• **DIRECTIONS**: Copy every line of the entries that has the string "rotate" in it.

• **DATA SECTION**:
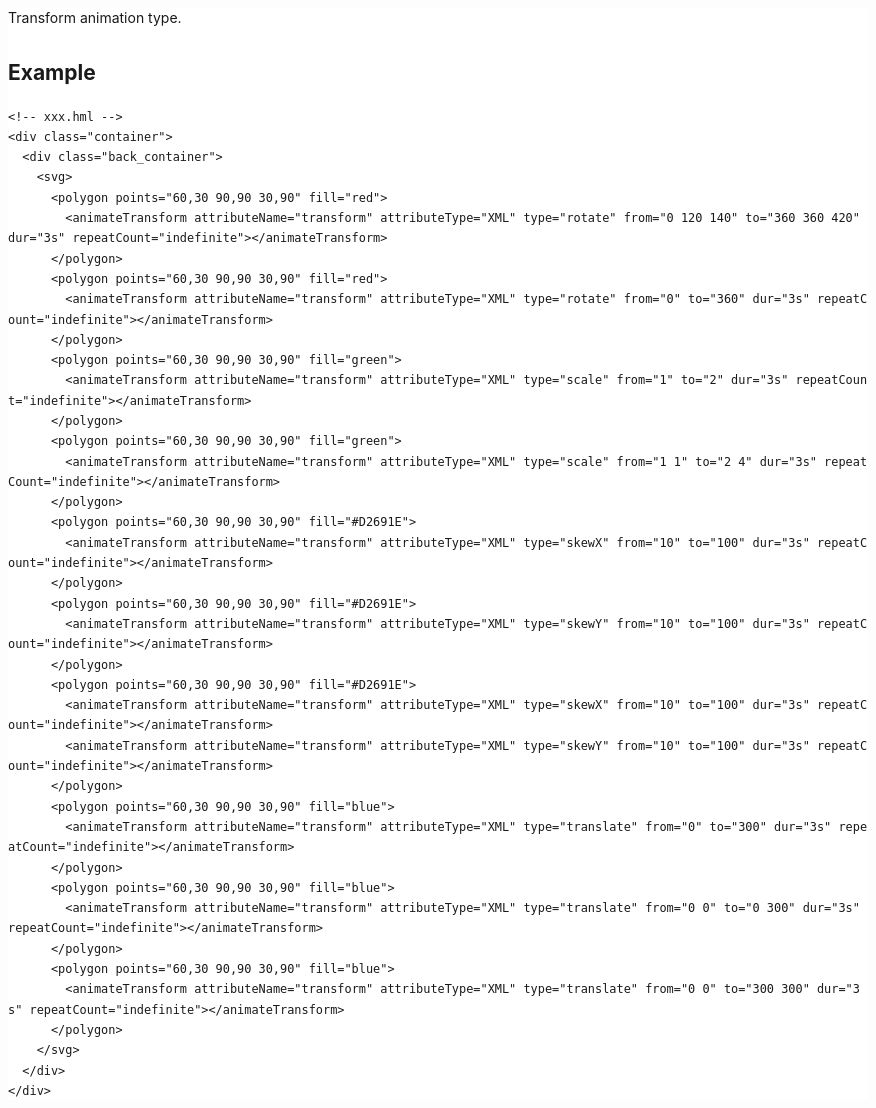 <td class="cellrowborder" valign="top" width="35.76%" headers="mcps1.1.6.1.5 "><p id="p1211954714533"><a name="p1211954714533"></a><a name="p1211954714533"></a>Transform animation type.</p>
</td>
</tr>
</tbody>
</table>

## Example<a name="section360556124815"></a>

```
<!-- xxx.hml -->
<div class="container">
  <div class="back_container">
    <svg>
      <polygon points="60,30 90,90 30,90" fill="red">
        <animateTransform attributeName="transform" attributeType="XML" type="rotate" from="0 120 140" to="360 360 420" dur="3s" repeatCount="indefinite"></animateTransform>
      </polygon>
      <polygon points="60,30 90,90 30,90" fill="red">
        <animateTransform attributeName="transform" attributeType="XML" type="rotate" from="0" to="360" dur="3s" repeatCount="indefinite"></animateTransform>
      </polygon>
      <polygon points="60,30 90,90 30,90" fill="green">
        <animateTransform attributeName="transform" attributeType="XML" type="scale" from="1" to="2" dur="3s" repeatCount="indefinite"></animateTransform>
      </polygon>
      <polygon points="60,30 90,90 30,90" fill="green">
        <animateTransform attributeName="transform" attributeType="XML" type="scale" from="1 1" to="2 4" dur="3s" repeatCount="indefinite"></animateTransform>
      </polygon>
      <polygon points="60,30 90,90 30,90" fill="#D2691E">
        <animateTransform attributeName="transform" attributeType="XML" type="skewX" from="10" to="100" dur="3s" repeatCount="indefinite"></animateTransform>
      </polygon>
      <polygon points="60,30 90,90 30,90" fill="#D2691E">
        <animateTransform attributeName="transform" attributeType="XML" type="skewY" from="10" to="100" dur="3s" repeatCount="indefinite"></animateTransform>
      </polygon>
      <polygon points="60,30 90,90 30,90" fill="#D2691E">
        <animateTransform attributeName="transform" attributeType="XML" type="skewX" from="10" to="100" dur="3s" repeatCount="indefinite"></animateTransform>
        <animateTransform attributeName="transform" attributeType="XML" type="skewY" from="10" to="100" dur="3s" repeatCount="indefinite"></animateTransform>
      </polygon>
      <polygon points="60,30 90,90 30,90" fill="blue">
        <animateTransform attributeName="transform" attributeType="XML" type="translate" from="0" to="300" dur="3s" repeatCount="indefinite"></animateTransform>
      </polygon>
      <polygon points="60,30 90,90 30,90" fill="blue">
        <animateTransform attributeName="transform" attributeType="XML" type="translate" from="0 0" to="0 300" dur="3s" repeatCount="indefinite"></animateTransform>
      </polygon>
      <polygon points="60,30 90,90 30,90" fill="blue">
        <animateTransform attributeName="transform" attributeType="XML" type="translate" from="0 0" to="300 300" dur="3s" repeatCount="indefinite"></animateTransform>
      </polygon>
    </svg>
  </div>
</div>
```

• **SOLUTION TO THIS PROBLEM**:
        <animateTransform attributeName="transform" attributeType="XML" type="rotate" from="0 120 140" to="360 360 420" dur="3s" repeatCount="indefinite"></animateTransform>
        <animateTransform attributeName="transform" attributeType="XML" type="rotate" from="0" to="360" dur="3s" repeatCount="indefinite"></animateTransform>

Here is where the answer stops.